Segundo eles, o "peso" da reconstrução econômica deve recair sobre "os atores que estiveram no país durante os últimos 20 anos", em uma referência clara aos países ocidentais que intervieram no conflito.
Sujeito a sanções internacionais, o Talibã não tem fundos para alimentar os bancos ou pagar salários.
Em outro comunicado, a diplomacia russa insistiu em seu pedido de formação de um governo "inclusivo" em Cabul, envolvendo outras tendências políticas além dos insurgentes.
O enviado do Kremlin para o Afeganistão, Zamir Kabulov, exortou o Talibã a cumprir seus compromissos de respeito aos direitos humanos e ao pluralismo político, com vistas a um eventual reconhecimento por parte da comunidade internacional.
A delegação afegã foi informada de que o reconhecimento "virá apenas se começar a responder à maioria das expectativas da comunidade internacional em relação aos direitos humanos e à representatividade" do regime, disse Zamir Kabulov a jornalistas.
No início das discussões em Moscou, o chefe da delegação talibã, o vice-primeiro-ministro Abdul Salam Hanafi, declarou que seu governo "já é representativo".
Em outra declaração, Hanafi exortou a comunidade internacional a reconhecer o poder do Talibã e argumentou que "o isolamento do Afeganistão não é mais do interesse de nenhum lado".
Temores de Moscou
No início das negociações, o ministro russo das Relações Exteriores, Sergei Lavrov, destacou que "vários grupos terroristas, em primeiro lugar o Estado Islâmico e a Al-Qaeda, buscam tirar vantagem" da instabilidade do país.
"Há um risco real de que as atividades terroristas e o tráfico de drogas [...] se espalhem para os territórios dos países vizinhos", acrescentou.
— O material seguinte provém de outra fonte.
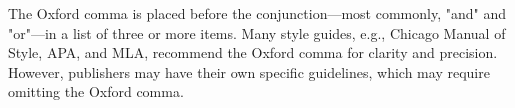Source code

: 


\noindent The Oxford comma is placed before the conjunction---most commonly, "and" and "or"---in a list of three or more items.
Many style guides, e.g., Chicago Manual of Style, APA, and MLA, recommend the Oxford comma for clarity and precision.
However, publishers may have their own specific guidelines, which may require omitting the Oxford comma.
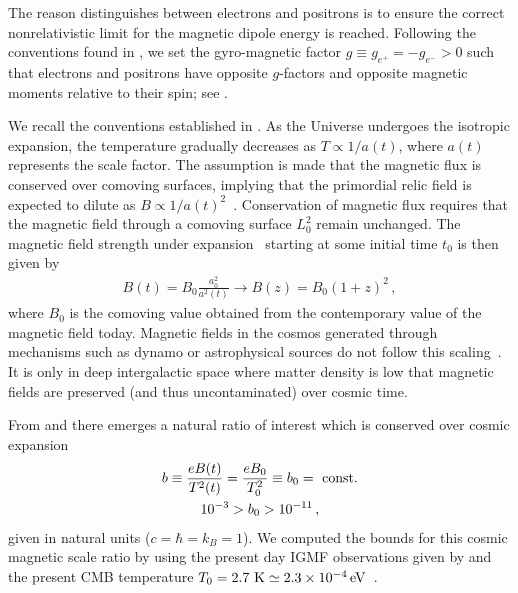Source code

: The reason  distinguishes between electrons and positrons is to ensure the correct nonrelativistic limit for the magnetic dipole energy is reached. Following the conventions found in \cite{Tiesinga:2021myr}, we set the gyro-magnetic factor $g\equiv g_{e^{+}}=-g_{e^{-}}>0$ such that electrons and positrons have opposite $g$-factors and opposite magnetic moments relative to their spin; see .

We recall the conventions established in . As the Universe undergoes the isotropic expansion, the temperature gradually decreases as $T\propto1/a(t)$, where $a(t)$ represents the scale factor. The assumption is made that the magnetic flux is conserved over comoving surfaces, implying that the primordial relic field is expected to dilute as $B\propto1/a(t)^{2}$~\cite{Rafelski:2023emw}. Conservation of magnetic flux requires that the magnetic field through a comoving surface $L_{0}^{2}$ remain unchanged. The magnetic field strength under expansion~\cite{Durrer:2013pga} starting at some initial time $t_{0}$ is then given by
\begin{gather}
 \label{bscale}
 B(t)=B_{0}\frac{a^{2}_{0}}{a^{2}(t)}\rightarrow B(z)=B_{0}\left(1+z\right)^{2}\,,
\end{gather}
where $B_{0}$ is the comoving value obtained from the contemporary value of the magnetic field today. Magnetic fields in the cosmos generated through mechanisms such as dynamo or astrophysical sources do not follow this scaling~\cite{Pomakov:2022cem}. It is only in deep intergalactic space where matter density is low that magnetic fields are preserved (and thus uncontaminated) over cosmic time.

From  and  there emerges a natural ratio of interest which is conserved over cosmic expansion 
\begin{gather}
 \label{tbscale}
 b\equiv\frac{e{B}(t)}{T^{2}(t)}=\frac{e{B}_{0}}{T_{0}^{2}}\equiv b_0={\rm\ const.}\\
 10^{-3}>b_{0}>10^{-11}\,,
\end{gather}
given in natural units ($c=\hbar=k_{B}=1$). We computed the bounds for this cosmic magnetic scale ratio by using the present day IGMF observations given by  and the present CMB temperature $T_{0}=2.7{\rm\ K}\simeq2.3\times10^{-4}\eV$~\cite{Planck:2018vyg}.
As ex-repúblicas soviéticas (Tadjiquistão, Uzbequistão, Quirguistão e Turcomenistão) são aliadas próximas de Moscou.
"Reconhecemos os esforços lançados para estabilizar a situação política e militar", enfatizou Lavrov.
O Talibã vê a reunião como um reforço da "estatura" do novo governo afegão, segundo Zabihullah Mujahid.
Para a Rússia, entretanto, representa uma oportunidade de fortalecer sua posição como potência regional na Ásia Central. Seu objetivo é estabilizar a situação política e militar, com um governo "inclusivo" que apazigue os grupos jihadistas.
Desde o seu retorno ao poder em agosto, o Talibã tem enfrentado a ameaça de grupos ainda mais radicais, principalmente o Estado Islâmico-Khorasan (EI-K), que cometeu vários ataques mortais.
A situação atual não é estranha para a Rússia, após a invasão soviética de 1979 a 1989, que marcou o início de décadas de guerras no Afeganistão.
Russos, turcos, iranianos, europeus - todos querem evitar uma crise de refugiados. Lavrov indicou na quarta-feira que os jihadistas poderiam "se esconder nos fluxos migratórios".